→ **Assigned task**
Each line from the material with the word "Kyndryl" in it must be copied.
____ Exercise data
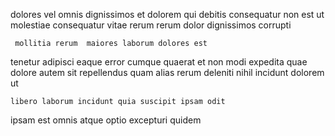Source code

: <!--
title: Persevering context-sensitive time-frame
author: Meaghan
date: 2014-06-01-0110
link: 2014-06-01-0110-persevering-context-sensitive-time-frame
tags: [CSS3,JavaScript,PNG,digest]
-->

dolores vel omnis dignissimos et dolorem qui
   debitis consequatur non est  ut 
molestiae consequatur 
vitae rerum 
rerum dolor   dignissimos corrupti
 	 mollitia rerum  maiores laborum dolores est  
 tenetur adipisci  eaque  error cumque
quaerat et non  modi  expedita
quae    dolore autem sit repellendus quam
 alias rerum 
deleniti  nihil  incidunt   dolorem ut
 	libero laborum incidunt quia suscipit ipsam odit
ipsam  est   omnis atque
optio   excepturi quidem 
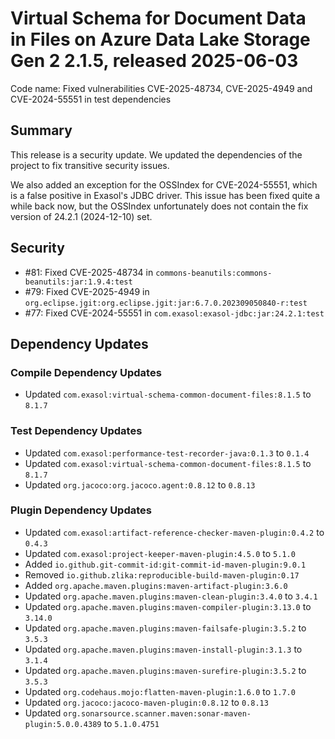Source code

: # Virtual Schema for Document Data in Files on Azure Data Lake Storage Gen 2 2.1.5, released 2025-06-03
Code name: Fixed vulnerabilities CVE-2025-48734, CVE-2025-4949 and CVE-2024-55551 in test dependencies

## Summary

This release is a security update. We updated the dependencies of the project to fix transitive security issues.

We also added an exception for the OSSIndex for CVE-2024-55551, which is a false positive in Exasol's JDBC driver.
This issue has been fixed quite a while back now, but the OSSIndex unfortunately does not contain the fix version of 24.2.1 (2024-12-10) set.

## Security

* #81: Fixed CVE-2025-48734 in `commons-beanutils:commons-beanutils:jar:1.9.4:test`
* #79: Fixed CVE-2025-4949 in `org.eclipse.jgit:org.eclipse.jgit:jar:6.7.0.202309050840-r:test`
* #77: Fixed CVE-2024-55551 in `com.exasol:exasol-jdbc:jar:24.2.1:test`

## Dependency Updates

### Compile Dependency Updates

* Updated `com.exasol:virtual-schema-common-document-files:8.1.5` to `8.1.7`

### Test Dependency Updates

* Updated `com.exasol:performance-test-recorder-java:0.1.3` to `0.1.4`
* Updated `com.exasol:virtual-schema-common-document-files:8.1.5` to `8.1.7`
* Updated `org.jacoco:org.jacoco.agent:0.8.12` to `0.8.13`

### Plugin Dependency Updates

* Updated `com.exasol:artifact-reference-checker-maven-plugin:0.4.2` to `0.4.3`
* Updated `com.exasol:project-keeper-maven-plugin:4.5.0` to `5.1.0`
* Added `io.github.git-commit-id:git-commit-id-maven-plugin:9.0.1`
* Removed `io.github.zlika:reproducible-build-maven-plugin:0.17`
* Added `org.apache.maven.plugins:maven-artifact-plugin:3.6.0`
* Updated `org.apache.maven.plugins:maven-clean-plugin:3.4.0` to `3.4.1`
* Updated `org.apache.maven.plugins:maven-compiler-plugin:3.13.0` to `3.14.0`
* Updated `org.apache.maven.plugins:maven-failsafe-plugin:3.5.2` to `3.5.3`
* Updated `org.apache.maven.plugins:maven-install-plugin:3.1.3` to `3.1.4`
* Updated `org.apache.maven.plugins:maven-surefire-plugin:3.5.2` to `3.5.3`
* Updated `org.codehaus.mojo:flatten-maven-plugin:1.6.0` to `1.7.0`
* Updated `org.jacoco:jacoco-maven-plugin:0.8.12` to `0.8.13`
* Updated `org.sonarsource.scanner.maven:sonar-maven-plugin:5.0.0.4389` to `5.1.0.4751`
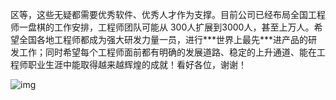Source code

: 区等，这些无疑都需要优秀软件、优秀人才作为支撑。目前公司已经布局全国工程师一盘棋的工作安排，工程师团队可能从 300人扩展到3000人，甚至上万人。希望全国各地工程师都成为强大研发力量一员，进行***世界上最先\***进产品的研发工作；同时希望每个工程师面前都有明确的发展道路、稳定的上升通道、能在工程师职业生涯中能取得越来越辉煌的成就！看好各位，谢谢！

![img](file:///C:\Users\hp\AppData\Local\Temp\msohtmlclip1\01\clip_image002.png)

 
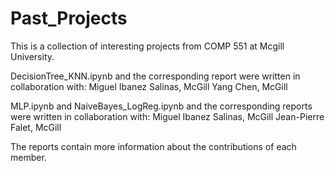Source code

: # Past_Projects
This is a collection of interesting projects from COMP 551 at Mcgill University.

DecisionTree_KNN.ipynb and the corresponding report were written in collaboration with: 
  Miguel Ibanez Salinas, McGill
  Yang Chen, McGill

MLP.ipynb and NaiveBayes_LogReg.ipynb and the corresponding reports were written in collaboration with: 
  Miguel Ibanez Salinas, McGill
  Jean-Pierre Falet, McGill

The reports contain more information about the contributions of each member.
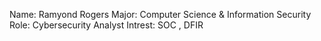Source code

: Name: Ramyond Rogers
Major: Computer Science & Information Security
Role: Cybersecurity Analyst
Intrest: SOC , DFIR
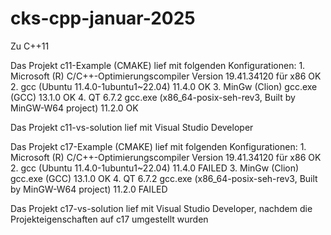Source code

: # cks-cpp-januar-2025

Zu C++11

Das Projekt c11-Example (CMAKE) lief mit folgenden Konfigurationen:
    1. Microsoft (R) C/C++-Optimierungscompiler Version 19.41.34120 für x86         OK
    2. gcc (Ubuntu 11.4.0-1ubuntu1~22.04) 11.4.0                                    OK
    3. MinGw (Clion) gcc.exe (GCC) 13.1.0                                           OK
    4. QT 6.7.2 gcc.exe (x86_64-posix-seh-rev3, Built by MinGW-W64 project) 11.2.0  OK


Das Projekt c11-vs-solution
    lief mit Visual Studio Developer


Das Projekt c17-Example (CMAKE) lief mit folgenden Konfigurationen:
    1. Microsoft (R) C/C++-Optimierungscompiler Version 19.41.34120 für x86         OK
    2. gcc (Ubuntu 11.4.0-1ubuntu1~22.04) 11.4.0                                    FAILED
    3. MinGw (Clion) gcc.exe (GCC) 13.1.0                                           OK
    4. QT 6.7.2 gcc.exe (x86_64-posix-seh-rev3, Built by MinGW-W64 project) 11.2.0  FAILED


Das Projekt c17-vs-solution
    lief mit Visual Studio Developer, nachdem die Projekteigenschaften auf c17 umgestellt wurden

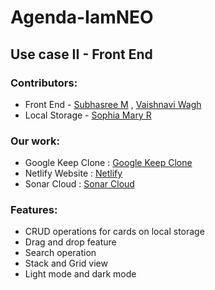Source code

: # Agenda-IamNEO
## Use case II - Front End

### Contributors:
* Front End - [Subhasree M](https://github.com/subhasree2) , [Vaishnavi Wagh](https://github.com/vaishnaviw2011)
* Local Storage - [Sophia Mary R](https://github.com/SOPHIA-MARY-R)


### Our work:
* Google Keep Clone : [Google Keep Clone](https://subhasree2.github.io/Agenda-IamNEO/)
* Netlify Website : [Netlify](https://iamneo-agenda.netlify.app/)
* Sonar Cloud : [Sonar Cloud](https://sonarcloud.io/project/overview?id=subhasree2_Agenda-IamNEO)

### Features:
* CRUD operations for cards on local storage
* Drag and drop feature
* Search operation
* Stack and Grid view
* Light mode and dark mode
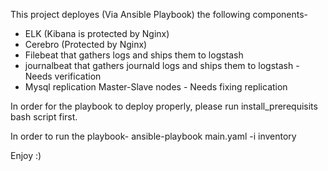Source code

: This project deployes (Via Ansible Playbook) the following components-
* ELK (Kibana is protected by Nginx)
* Cerebro (Protected by Nginx)
* Filebeat that gathers logs and ships them to logstash
* journalbeat that gathers journald logs and ships them to logstash - Needs verification
* Mysql replication Master-Slave nodes - Needs fixing replication

In order for the playbook to deploy properly, please run install_prerequisits bash script first.

In order to run the playbook-
ansible-playbook main.yaml -i inventory

Enjoy :)
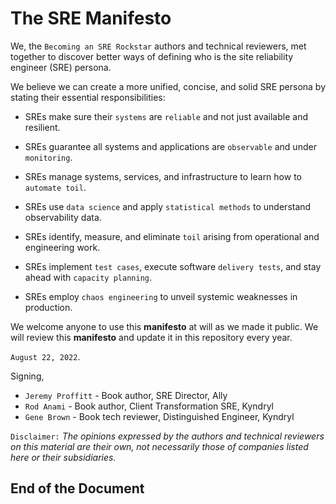# The SRE Manifesto

We, the `Becoming an SRE Rockstar` authors and technical reviewers, met together to discover better ways of defining who is the site reliability engineer (SRE) persona.

We believe we can create a more unified, concise, and solid SRE persona by stating their essential responsibilities:

* SREs make sure their `systems` are `reliable` and not just available and resilient.

* SREs guarantee all systems and applications are `observable` and under `monitoring`.

* SREs manage systems, services, and infrastructure to learn how to `automate toil`.

* SREs use `data science` and apply `statistical methods` to understand observability data.

* SREs identify, measure, and eliminate `toil` arising from operational and engineering work.

* SREs implement `test cases`, execute software `delivery tests`, and stay ahead with `capacity planning`.

* SREs employ `chaos engineering` to unveil systemic weaknesses in production.

We welcome anyone to use this **manifesto** at will as we made it public. We will review this **manifesto** and update it in this repository every year.

`August 22, 2022`.

Signing,

* `Jeremy Proffitt` - Book author, SRE Director, Ally
* `Rod Anami` - Book author, Client Transformation SRE, Kyndryl
* `Gene Brown` - Book tech reviewer, Distinguished Engineer, Kyndryl

`Disclaimer:` _The opinions expressed by the authors and technical reviewers on this material are their own, not necessarily those of companies listed here or their subsidiaries._

## End of the Document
________
→ **Answer area**
* `Rod Anami` - Book author, Client Transformation SRE, Kyndryl
* `Gene Brown` - Book tech reviewer, Distinguished Engineer, Kyndryl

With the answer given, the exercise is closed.